- Opening Delimiter -
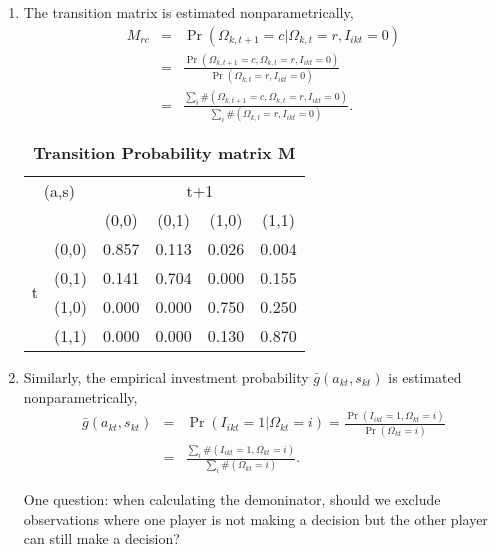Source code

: \documentclass{article}
\begin{document}
\begin{enumerate}
\item The transition matrix is estimated nonparametrically,%
\begin{eqnarray*}
M_{rc} &=&\Pr \left( \Omega _{k,t+1}=c|\Omega _{k,t}=r,I_{ikt}=0\right) \\
&=&\frac{\Pr \left( \Omega _{k,t+1}=c,\Omega _{k,t}=r,I_{ikt}=0\right) }{\Pr
\left( \Omega _{k,t}=r,I_{ikt}=0\right) } \\
&=&\frac{\sum_{i}\#\left( \Omega _{k,t+1}=c,\Omega _{k,t}=r,I_{ikt}=0\right) 
}{\sum_{i}\#\left( \Omega _{k,t}=r,I_{ikt}=0\right) }.
\end{eqnarray*}


\begin{table}[htbp]
	\centering
	\caption{\textbf{Transition Probability matrix M}}
	\begin{tabular}{clcccc}
		\toprule
		\multicolumn{2}{c}{(a,s)} & \multicolumn{4}{c}{t+1} \\
		&       & (0,0) & (0,1) & (1,0) & (1,1) \\
		\midrule
		\multirow{4}[2]{*}{t} & (0,0) & 0.857 & 0.113 & 0.026 & 0.004 \\
		& (0,1) & 0.141 & 0.704 & 0.000 & 0.155 \\
		& (1,0) & 0.000 & 0.000 & 0.750 & 0.250 \\
		& (1,1) & 0.000 & 0.000 & 0.130 & 0.870 \\
		\bottomrule
	\end{tabular}%
	\label{tab:addlabel}%
\end{table}%



\item Similarly, the empirical investment probability $\bar{g}\left(
a_{kt},s_{kt}\right) $ is estimated nonparametrically,%
\begin{eqnarray*}
\bar{g}\left( a_{kt},s_{kt}\right) &=&\Pr \left( I_{ikt}=1|\Omega
_{kt}=i\right) =\frac{\Pr \left( I_{ikt}=1,\Omega _{kt}=i\right) }{\Pr
\left( \Omega _{kt}=i\right) } \\
&=&\frac{\sum_{i}\#\left( I_{ikt}=1,\Omega _{kt}=i\right) }{\sum_{i}\#\left(
\Omega _{kt}=i\right) }.
\end{eqnarray*}




One question: when calculating the demoninator, should we exclude
observations where one player is not making a decision but the other player
can still make a decision?



\end{enumerate}
\end{document}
- Closing Delimiter -
— TASK TO COMPLETE —
Across the entries above, work out the count of lines that hold the word "item", and state that number alone.

— SOLUTION —
2